** Opening Data listing block **

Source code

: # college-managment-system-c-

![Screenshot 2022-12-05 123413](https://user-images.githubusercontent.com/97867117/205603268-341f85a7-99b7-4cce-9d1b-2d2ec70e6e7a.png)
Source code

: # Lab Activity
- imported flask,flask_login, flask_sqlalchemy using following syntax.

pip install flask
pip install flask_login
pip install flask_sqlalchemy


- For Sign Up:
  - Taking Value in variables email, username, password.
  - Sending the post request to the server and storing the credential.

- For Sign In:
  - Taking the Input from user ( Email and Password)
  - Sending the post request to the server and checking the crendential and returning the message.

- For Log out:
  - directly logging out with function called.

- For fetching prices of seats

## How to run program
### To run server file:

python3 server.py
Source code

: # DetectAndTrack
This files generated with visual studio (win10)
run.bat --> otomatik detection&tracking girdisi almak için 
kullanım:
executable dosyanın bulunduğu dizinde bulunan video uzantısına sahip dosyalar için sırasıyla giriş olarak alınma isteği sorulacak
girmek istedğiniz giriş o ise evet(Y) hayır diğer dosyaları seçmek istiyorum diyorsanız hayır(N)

** Closing Data listing block **

Exercise brief: Return nothing but the lines from the start of the listing above through the line containing "pip install flask_login", exactly as given.

Task result:
Source code

: # college-managment-system-c-

![Screenshot 2022-12-05 123413](https://user-images.githubusercontent.com/97867117/205603268-341f85a7-99b7-4cce-9d1b-2d2ec70e6e7a.png)
Source code

: # Lab Activity
- imported flask,flask_login, flask_sqlalchemy using following syntax.

pip install flask
pip install flask_login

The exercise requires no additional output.